Another "arrow of time" is the thermodynamical one, which is defined by increasing entropy of macroscopic systems. It is independent from the question whether the natural laws are time-reversal invariant or not. Common knowledge indeed is that they are not since the weak interaction violates time-reversal invariance (as space-reflection, charge conjugation and CP invariance, while as a local microcausal QFT with stable ground state fulfills CPT invariance).

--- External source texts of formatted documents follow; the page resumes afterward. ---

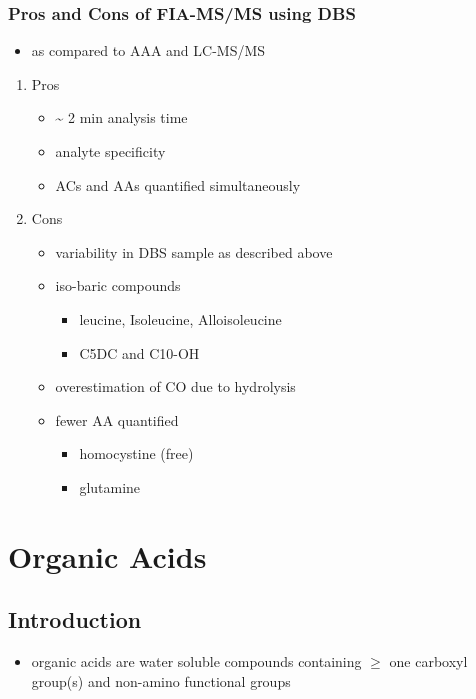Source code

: \documentclass[12pt]{scrartcl}
\begin{document}
\subsubsection{Pros and Cons of FIA-MS/MS using DBS}
\label{sec:org13fd992}
\begin{itemize}
\item as compared to AAA and LC-MS/MS
\end{itemize}
\begin{enumerate}
\item Pros
\label{sec:orgf5d04af}
\begin{itemize}
\item \textasciitilde{} 2 min analysis time
\item analyte specificity
\item ACs and AAs quantified simultaneously
\end{itemize}

\item Cons
\label{sec:orgd92da11}
\begin{itemize}
\item variability in DBS sample as described above
\item iso-baric compounds
\begin{itemize}
\item leucine, Isoleucine, Alloisoleucine
\item C5DC and C10-OH
\end{itemize}
\item overestimation of CO due to hydrolysis
\item fewer AA quantified
\begin{itemize}
\item homocystine (free)
\item glutamine
\end{itemize}
\end{itemize}
\end{enumerate}
\section{Organic Acids}
\label{sec:org98c6fa3}
\subsection{Introduction}
\label{sec:org3703c33}
\begin{itemize}
\item organic acids are water soluble compounds containing \(\ge\) one
carboxyl group(s) and non-amino functional groups
\end{itemize}
\end{document}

The Boltzman H-theorem, i.e., the statetment that the direction of time defined by the increase (or better non-decrease) of entropy follows from the Boltzmann equation using the weak principle of detailed balance, which is derived from the unitarity of the S-matrix, describing the transition-probability rates between asymptotic scattering states.

 

[TrickyDicky]

The Boltzman H-theorem, i.e., the statetment that the direction of time defined by the increase (or better non-decrease) of entropy follows from the Boltzmann equation using the weak principle of detailed balance, which is derived from the unitarity of the S-matrix, describing the transition-probability rates between asymptotic scattering states.

As you probably know the H-theorem ultimately fails to derive a time arrow purely from time-reversible dynamics, there is an assumption about uncorrelated and independent of position velocities that introduces time asymmetry and doesn't follow from time-invariant mechanics(although it is an assumption that o the other hand also resembles special initial conditions and in that sense it would be also implicit in formalisms derived from a least action principle like the Lagrangian/Hamiltonian). More particularly in quantum theory there seems to always be some implicit breaking of time symmetry introduced be it in the form of collapse in measurements, series truncation in perturbative calculations or Fermi's golden rule irreversibility.

 

[vanhees71]

Yes, you do not derive another arrow of time than the causal one. It also doesn't matter whether your interactions are time-reversal invariant or not. The H theorem follows from unitarity of the S-matrix alone.

In quantum mechanics the arrow of time is also the causal one. The directedness of time is inherent in the very foundations of all dynamical models of physics.

 

[TrickyDicky]

Yes, you do not derive another arrow of time than the causal one. It also doesn't matter whether your interactions are time-reversal invariant or not. The H theorem follows from unitarity of the S-matrix alone.

In quantum mechanics the arrow of time is also the causal one. The directedness of time is inherent in the very foundations of all dynamical models of physics.

True.
My point was that the causal arrow is inherent to the dynamical models because it is an obvious empirical feature of our universe, but it is not often clear from the formalism how it is implemented because it usually slips in as some unspoken assumption besides unitarity that might be simply that a measurement has happened, or random phase or molecular chaos...

 

[TrickyDicky]

It would be interesting to clarify how is this universally valid time direction related to the concepts of explicit and implicit time-dependence. The concept of time translation invariance can be understood in two ways, and only in one of them it implies time reversibility, it is my understanding that in the classical and NRQM context the latter is the one used.

However in the context of pseudo-riemannian manifolds there is a distinction between stationary and static spacetimes, both are time translation invariant but only the static ones are time reversal invariant.

Could one conclude from the fact that Minkowski spacetime is static that the Lorentz-covariant formalism in which is based and that is explicitly time reversible is incompatible with the perturbative case where time-ordering is introduced thru the Dyson series (used in both time-dependent and time-independent perturbative solutions to quantum problems)?
And that this incompatibility may be in the origin of Haag's claim that in the context of the Lorentz covariant formalism "it is shown that Dyson’s matrix U(t1, t2) for finite t1 or t2 cannot exist” (On quantum field theories-1955 p.1)?